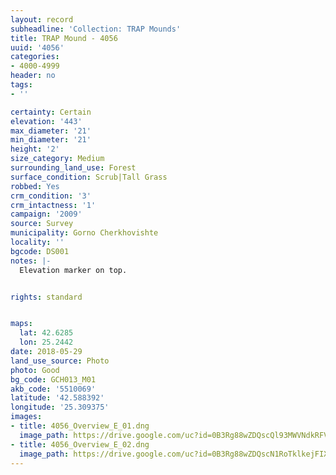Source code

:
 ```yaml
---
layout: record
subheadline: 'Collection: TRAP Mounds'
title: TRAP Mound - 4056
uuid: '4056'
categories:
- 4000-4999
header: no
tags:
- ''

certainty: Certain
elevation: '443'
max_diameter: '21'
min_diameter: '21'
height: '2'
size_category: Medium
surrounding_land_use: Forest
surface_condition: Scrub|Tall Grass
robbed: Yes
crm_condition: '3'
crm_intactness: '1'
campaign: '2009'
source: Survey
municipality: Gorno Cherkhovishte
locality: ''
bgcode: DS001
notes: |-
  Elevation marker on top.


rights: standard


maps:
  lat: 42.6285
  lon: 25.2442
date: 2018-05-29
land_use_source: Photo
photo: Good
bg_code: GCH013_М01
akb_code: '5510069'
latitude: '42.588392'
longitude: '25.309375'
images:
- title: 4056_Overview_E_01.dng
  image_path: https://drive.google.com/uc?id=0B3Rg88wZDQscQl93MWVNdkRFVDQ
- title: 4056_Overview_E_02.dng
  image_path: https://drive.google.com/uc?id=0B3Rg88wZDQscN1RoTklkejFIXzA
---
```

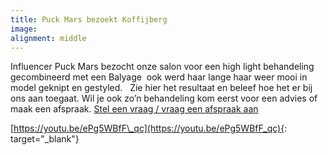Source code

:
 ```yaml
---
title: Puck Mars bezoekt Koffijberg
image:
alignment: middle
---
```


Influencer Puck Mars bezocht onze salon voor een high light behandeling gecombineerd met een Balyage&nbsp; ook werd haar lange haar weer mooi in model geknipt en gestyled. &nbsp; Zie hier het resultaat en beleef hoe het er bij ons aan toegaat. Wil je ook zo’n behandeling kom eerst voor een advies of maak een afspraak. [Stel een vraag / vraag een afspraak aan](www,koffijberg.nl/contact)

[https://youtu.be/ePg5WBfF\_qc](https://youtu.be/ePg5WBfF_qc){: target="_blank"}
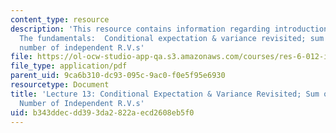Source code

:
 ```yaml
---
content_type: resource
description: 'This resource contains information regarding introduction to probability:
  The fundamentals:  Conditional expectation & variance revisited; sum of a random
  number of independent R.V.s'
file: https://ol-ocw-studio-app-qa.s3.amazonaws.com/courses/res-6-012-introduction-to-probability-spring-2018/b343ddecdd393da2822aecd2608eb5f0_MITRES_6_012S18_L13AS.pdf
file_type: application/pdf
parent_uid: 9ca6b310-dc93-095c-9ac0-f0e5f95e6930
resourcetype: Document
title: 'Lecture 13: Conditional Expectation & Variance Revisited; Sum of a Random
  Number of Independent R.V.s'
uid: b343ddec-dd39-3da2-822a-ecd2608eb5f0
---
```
------------------------------------------------------------------------
◆ DIRECTIONS: Whenever the word "introduction" turns up in a line of the listing above, copy the line.

◆ EXERCISE SOLUTION:
description: 'This resource contains information regarding introduction to probability:
file: https://ol-ocw-studio-app-qa.s3.amazonaws.com/courses/res-6-012-introduction-to-probability-spring-2018/b343ddecdd393da2822aecd2608eb5f0_MITRES_6_012S18_L13AS.pdf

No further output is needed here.